■ Recorded data:
☆ ☆ ☆ ☆
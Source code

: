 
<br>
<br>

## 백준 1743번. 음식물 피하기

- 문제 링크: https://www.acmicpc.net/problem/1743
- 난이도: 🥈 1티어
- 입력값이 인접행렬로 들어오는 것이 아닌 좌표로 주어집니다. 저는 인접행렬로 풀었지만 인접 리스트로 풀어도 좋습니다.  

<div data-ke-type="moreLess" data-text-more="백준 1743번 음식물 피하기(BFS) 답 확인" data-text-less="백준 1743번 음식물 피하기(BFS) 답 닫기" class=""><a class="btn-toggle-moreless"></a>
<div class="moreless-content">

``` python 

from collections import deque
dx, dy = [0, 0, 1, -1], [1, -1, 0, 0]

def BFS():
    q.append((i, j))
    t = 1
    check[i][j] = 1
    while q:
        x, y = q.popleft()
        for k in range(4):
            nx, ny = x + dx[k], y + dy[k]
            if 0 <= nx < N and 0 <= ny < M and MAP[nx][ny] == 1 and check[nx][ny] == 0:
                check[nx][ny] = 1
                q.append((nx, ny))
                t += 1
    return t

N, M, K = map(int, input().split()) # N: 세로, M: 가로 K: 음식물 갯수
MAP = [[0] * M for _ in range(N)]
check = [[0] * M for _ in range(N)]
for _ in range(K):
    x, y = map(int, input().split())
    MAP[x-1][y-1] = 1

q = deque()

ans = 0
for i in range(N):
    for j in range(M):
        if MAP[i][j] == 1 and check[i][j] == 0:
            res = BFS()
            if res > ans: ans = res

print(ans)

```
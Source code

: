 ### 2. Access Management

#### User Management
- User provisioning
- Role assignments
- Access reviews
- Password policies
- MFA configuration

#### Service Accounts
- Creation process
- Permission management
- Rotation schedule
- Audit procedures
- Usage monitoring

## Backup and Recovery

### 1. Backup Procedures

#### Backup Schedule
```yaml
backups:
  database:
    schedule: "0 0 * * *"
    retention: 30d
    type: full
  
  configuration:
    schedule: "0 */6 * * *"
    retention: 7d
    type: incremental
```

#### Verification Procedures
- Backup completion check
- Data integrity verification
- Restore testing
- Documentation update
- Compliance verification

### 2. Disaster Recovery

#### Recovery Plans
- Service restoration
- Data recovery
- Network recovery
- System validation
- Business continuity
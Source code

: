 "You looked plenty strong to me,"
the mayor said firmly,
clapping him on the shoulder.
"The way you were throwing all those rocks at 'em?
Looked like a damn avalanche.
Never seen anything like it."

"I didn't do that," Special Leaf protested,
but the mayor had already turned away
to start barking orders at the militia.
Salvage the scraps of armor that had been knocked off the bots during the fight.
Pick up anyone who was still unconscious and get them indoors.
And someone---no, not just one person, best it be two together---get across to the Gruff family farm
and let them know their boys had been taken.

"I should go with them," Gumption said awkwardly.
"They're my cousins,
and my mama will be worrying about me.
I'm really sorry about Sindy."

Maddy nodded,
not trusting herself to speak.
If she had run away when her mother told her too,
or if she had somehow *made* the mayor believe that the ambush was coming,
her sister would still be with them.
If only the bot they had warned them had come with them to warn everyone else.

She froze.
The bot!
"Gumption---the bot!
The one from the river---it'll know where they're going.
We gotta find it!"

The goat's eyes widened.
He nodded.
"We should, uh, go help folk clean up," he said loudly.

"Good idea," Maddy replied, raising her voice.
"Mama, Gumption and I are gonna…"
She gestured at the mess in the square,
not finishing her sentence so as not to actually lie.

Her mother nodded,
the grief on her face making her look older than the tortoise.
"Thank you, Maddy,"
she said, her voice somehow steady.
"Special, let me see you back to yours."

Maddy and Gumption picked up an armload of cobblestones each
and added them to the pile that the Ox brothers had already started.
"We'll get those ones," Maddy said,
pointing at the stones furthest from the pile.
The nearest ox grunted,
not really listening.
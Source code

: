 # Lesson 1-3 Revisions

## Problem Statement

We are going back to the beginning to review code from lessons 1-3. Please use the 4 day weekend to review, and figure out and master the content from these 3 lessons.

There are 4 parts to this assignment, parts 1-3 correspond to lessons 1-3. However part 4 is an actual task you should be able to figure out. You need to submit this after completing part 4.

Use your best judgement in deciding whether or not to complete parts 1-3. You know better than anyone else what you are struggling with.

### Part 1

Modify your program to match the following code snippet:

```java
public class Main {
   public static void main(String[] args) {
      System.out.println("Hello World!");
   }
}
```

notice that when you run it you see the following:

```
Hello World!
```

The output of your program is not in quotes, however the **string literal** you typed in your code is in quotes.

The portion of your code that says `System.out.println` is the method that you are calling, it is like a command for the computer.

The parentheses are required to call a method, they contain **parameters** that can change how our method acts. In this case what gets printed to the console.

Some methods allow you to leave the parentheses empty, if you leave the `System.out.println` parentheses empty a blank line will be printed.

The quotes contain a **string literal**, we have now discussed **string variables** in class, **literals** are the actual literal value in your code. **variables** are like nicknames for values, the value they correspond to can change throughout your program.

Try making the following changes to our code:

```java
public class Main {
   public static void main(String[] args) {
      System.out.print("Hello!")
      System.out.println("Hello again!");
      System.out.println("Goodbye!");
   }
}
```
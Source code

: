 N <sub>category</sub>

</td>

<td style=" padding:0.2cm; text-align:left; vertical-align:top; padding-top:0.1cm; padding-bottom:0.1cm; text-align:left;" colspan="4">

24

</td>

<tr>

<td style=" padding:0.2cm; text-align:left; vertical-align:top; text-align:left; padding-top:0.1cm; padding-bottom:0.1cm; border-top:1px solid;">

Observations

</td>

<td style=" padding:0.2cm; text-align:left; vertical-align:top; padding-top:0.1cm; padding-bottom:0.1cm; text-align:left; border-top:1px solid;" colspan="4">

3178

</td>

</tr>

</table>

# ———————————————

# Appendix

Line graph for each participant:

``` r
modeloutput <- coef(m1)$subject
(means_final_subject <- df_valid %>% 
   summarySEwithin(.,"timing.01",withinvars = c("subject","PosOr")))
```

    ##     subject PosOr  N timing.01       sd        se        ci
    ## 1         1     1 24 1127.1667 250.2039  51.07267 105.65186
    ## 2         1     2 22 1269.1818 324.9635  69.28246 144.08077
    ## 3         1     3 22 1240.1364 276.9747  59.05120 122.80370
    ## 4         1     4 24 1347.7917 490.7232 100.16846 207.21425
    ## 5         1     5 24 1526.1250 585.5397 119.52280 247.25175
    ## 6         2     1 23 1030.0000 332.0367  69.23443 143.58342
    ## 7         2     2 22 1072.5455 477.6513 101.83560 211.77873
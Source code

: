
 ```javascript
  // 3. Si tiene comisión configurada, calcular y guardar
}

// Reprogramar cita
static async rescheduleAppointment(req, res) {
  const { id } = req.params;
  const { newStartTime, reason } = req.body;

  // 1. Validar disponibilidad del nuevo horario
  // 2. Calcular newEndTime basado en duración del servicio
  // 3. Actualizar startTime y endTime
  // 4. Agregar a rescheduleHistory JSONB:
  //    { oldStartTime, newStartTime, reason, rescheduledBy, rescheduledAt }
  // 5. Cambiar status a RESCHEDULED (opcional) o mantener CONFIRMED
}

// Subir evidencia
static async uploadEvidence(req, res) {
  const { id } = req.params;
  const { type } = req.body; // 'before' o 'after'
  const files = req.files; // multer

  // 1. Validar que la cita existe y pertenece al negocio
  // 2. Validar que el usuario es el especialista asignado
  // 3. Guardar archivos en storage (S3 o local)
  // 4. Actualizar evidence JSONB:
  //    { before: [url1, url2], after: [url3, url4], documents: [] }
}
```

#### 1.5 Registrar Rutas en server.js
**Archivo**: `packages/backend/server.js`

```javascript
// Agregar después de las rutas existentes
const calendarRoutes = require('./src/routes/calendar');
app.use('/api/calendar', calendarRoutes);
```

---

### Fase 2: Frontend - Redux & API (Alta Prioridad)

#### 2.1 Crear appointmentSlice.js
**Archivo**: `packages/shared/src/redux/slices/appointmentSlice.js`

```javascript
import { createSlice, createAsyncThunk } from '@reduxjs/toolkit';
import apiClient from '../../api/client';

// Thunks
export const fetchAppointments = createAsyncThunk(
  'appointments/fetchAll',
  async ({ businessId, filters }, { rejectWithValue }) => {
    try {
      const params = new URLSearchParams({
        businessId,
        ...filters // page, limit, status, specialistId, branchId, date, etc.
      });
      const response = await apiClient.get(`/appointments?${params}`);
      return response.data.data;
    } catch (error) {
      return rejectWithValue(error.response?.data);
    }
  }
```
☆ ☆ ☆ ☆
Copy every line of the records above that contains "still".

■ WRITTEN ANSWER:
Pick up anyone who was still unconscious and get them indoors.
her sister would still be with them.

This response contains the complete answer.